We have not covered this point yet, but it is perfectly legal to have such streams! You may be wondering what could be the use of them? In fact there are many. To use them, you need to cut this stream at some point, and the Stream API gives you several way to do it. You already saw one, and there are more to come.
The one you saw is to call limit()
on that stream. Let us rewrite the previous example, and fix it.
Stream<String> generated = Stream.generate(() -> "+");
List<String> strings =
generated
.limit(10L)
.collect(Collectors.toList());
System.out.println("strings = " + strings);
Running this code prints the following.
strings = [+, +, +, +, +, +, +, +, +, +]
The limit()
method is called a short-circuiting method: it can stop the consumption of the elements of a stream. You may remember that the data is processed on element at a time in a stream: each element traverses all the operations defined in your stream, from the first one to the last one. This is the reason why this limit operation can stop the generation of more elements.
Creating a Stream from a UnaryOperator and a Seed
Using a supplier is great if you need to generate constant streams. If you need an infinite stream with varying values, then you can use the iterate()
pattern.
This pattern works with a seed, which is the first generated element. Then it uses a UnaryOperator
to generate the next element of the stream by transforming the previous element.
Stream<String> iterated = Stream.iterate("+", s -> s + "+");
iterated.limit(5L).forEach(System.out::println);
You should see the following result.
+
++
+++
++++
+++++
Do not forget to limit the number of elements processed by your stream when using this pattern.
Starting with Java SE 9, this pattern has an overload, which takes a predicate as an argument. The iterate()
method stops generating elements when this predicate becomes false. The previous code can use this pattern in the following way.
Stream<String> iterated = Stream.iterate("+", s -> s.length() <= 5, s -> s + "+");
iterated.forEach(System.out::println);
Running this code gives you the same result as the previous one.
Creating a Stream from a Range of Numbers
It is easy to create a range of numbers with the previous pattern. But it is even easier with the specialized streams of numbers and their range()
factory methods.
The range()
method takes the initial value and the upper bound of the range, excluded. You can also include the upper bound with the rangeClosed()

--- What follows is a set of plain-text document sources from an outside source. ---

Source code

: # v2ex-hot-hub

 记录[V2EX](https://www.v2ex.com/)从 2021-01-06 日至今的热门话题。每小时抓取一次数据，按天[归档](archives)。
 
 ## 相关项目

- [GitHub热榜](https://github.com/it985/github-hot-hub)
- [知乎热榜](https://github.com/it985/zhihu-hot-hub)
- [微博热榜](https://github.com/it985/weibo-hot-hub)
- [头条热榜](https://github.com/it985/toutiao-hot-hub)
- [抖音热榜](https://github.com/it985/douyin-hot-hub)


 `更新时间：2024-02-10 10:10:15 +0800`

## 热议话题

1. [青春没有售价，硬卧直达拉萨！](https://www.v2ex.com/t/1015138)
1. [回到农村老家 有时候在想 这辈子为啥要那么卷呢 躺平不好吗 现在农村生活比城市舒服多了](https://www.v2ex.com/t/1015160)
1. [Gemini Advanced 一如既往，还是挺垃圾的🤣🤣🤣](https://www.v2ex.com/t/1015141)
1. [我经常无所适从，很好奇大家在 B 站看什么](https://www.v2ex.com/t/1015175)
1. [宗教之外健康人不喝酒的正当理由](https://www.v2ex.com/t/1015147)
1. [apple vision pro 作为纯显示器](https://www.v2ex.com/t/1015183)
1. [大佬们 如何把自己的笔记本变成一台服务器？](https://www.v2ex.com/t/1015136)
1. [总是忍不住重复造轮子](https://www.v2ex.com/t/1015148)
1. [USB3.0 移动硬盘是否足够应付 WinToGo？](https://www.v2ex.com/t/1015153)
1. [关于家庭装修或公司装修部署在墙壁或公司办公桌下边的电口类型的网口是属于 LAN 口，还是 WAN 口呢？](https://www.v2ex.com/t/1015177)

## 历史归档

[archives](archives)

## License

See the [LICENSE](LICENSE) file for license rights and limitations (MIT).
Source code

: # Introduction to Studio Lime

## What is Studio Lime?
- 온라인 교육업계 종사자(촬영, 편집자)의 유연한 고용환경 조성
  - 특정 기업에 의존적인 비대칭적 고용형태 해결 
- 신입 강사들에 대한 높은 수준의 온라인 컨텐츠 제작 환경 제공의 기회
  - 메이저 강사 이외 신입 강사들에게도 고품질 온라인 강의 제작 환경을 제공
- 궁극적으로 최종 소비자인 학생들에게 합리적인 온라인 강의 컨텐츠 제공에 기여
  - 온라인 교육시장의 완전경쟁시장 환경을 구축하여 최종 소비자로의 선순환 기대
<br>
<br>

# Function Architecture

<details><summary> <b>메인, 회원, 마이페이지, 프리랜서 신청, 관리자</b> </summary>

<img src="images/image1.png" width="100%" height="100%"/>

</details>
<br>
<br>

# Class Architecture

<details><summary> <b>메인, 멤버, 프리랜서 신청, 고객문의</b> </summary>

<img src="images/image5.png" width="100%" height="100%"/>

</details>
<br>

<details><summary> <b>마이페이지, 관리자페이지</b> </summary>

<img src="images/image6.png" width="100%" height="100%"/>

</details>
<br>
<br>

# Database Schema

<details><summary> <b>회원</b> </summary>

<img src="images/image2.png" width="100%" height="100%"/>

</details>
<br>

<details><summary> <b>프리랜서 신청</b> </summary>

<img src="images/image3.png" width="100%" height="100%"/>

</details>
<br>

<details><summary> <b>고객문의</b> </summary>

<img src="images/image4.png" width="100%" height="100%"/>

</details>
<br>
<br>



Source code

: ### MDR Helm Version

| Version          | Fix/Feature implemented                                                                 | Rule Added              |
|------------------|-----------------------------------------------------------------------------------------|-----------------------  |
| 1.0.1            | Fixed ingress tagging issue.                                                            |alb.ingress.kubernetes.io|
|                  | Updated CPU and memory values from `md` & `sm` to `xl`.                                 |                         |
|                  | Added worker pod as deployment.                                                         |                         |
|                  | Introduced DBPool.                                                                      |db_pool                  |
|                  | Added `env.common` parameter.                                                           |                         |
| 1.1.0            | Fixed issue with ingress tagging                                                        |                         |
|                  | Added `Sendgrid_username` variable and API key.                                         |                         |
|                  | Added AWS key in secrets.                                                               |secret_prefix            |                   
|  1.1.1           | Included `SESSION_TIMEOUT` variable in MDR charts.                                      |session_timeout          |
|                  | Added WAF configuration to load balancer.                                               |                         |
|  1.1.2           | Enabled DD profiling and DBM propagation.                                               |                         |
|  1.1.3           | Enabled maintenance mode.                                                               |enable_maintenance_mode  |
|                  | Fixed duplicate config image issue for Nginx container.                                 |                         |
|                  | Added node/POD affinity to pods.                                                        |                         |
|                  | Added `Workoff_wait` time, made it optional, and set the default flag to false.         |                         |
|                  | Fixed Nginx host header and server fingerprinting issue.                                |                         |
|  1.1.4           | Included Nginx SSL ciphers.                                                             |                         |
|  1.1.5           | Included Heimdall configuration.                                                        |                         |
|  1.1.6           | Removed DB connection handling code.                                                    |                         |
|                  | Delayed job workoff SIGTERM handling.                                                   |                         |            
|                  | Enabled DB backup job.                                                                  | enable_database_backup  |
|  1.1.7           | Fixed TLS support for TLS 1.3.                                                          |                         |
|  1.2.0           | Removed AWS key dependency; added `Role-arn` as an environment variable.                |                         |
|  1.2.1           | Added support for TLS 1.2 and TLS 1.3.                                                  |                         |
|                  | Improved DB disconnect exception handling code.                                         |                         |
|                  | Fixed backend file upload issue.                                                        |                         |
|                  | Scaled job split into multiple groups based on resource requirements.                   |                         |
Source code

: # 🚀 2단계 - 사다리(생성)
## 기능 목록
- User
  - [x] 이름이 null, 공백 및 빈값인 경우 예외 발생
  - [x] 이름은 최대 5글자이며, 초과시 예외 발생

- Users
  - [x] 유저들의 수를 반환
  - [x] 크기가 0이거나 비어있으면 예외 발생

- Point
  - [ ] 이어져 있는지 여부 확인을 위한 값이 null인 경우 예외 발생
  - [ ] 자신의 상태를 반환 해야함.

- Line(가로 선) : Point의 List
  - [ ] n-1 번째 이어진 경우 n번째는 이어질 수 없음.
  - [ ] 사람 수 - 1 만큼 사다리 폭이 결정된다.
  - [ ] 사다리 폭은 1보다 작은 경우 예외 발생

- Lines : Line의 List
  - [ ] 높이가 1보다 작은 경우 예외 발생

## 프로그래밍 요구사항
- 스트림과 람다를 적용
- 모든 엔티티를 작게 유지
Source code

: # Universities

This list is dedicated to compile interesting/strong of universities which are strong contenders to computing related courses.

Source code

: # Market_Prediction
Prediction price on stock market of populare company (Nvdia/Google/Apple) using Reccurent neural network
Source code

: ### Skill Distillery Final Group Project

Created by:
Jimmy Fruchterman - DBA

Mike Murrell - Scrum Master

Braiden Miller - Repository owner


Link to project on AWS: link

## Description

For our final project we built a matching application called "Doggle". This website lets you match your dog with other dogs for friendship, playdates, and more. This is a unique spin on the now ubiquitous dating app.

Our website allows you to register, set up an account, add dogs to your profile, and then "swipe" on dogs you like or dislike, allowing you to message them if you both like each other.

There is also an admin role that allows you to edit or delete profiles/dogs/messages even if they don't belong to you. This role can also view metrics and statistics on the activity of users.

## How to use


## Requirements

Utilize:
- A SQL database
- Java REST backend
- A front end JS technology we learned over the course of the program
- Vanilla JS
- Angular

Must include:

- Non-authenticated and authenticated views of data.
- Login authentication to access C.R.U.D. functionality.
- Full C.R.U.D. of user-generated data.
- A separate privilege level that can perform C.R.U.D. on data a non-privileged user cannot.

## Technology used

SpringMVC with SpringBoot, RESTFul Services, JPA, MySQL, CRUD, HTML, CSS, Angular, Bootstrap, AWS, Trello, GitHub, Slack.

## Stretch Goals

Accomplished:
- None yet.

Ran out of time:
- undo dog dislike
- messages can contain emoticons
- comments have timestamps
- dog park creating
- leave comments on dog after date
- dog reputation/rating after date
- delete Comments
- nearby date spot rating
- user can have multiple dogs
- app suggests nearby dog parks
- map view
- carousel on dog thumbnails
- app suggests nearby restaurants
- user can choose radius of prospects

method. Calling LongStream.range(0L, 10L)
will simply generate a stream with all the longs between 0 and 9.
This range()
method can also be used to iterate through the elements of an array. Here is how you can do that.
String[] letters = {"A", "B", "C", "D"};
List<String> listLetters =
IntStream.range(0, 10)
.mapToObj(index -> letters[index % letters.length])
.collect(Collectors.toList());
System.out.println("listLetters = " + listLetters);
The result is the following.
listLetters = [A, B, C, D, A, B, C, D, A, B]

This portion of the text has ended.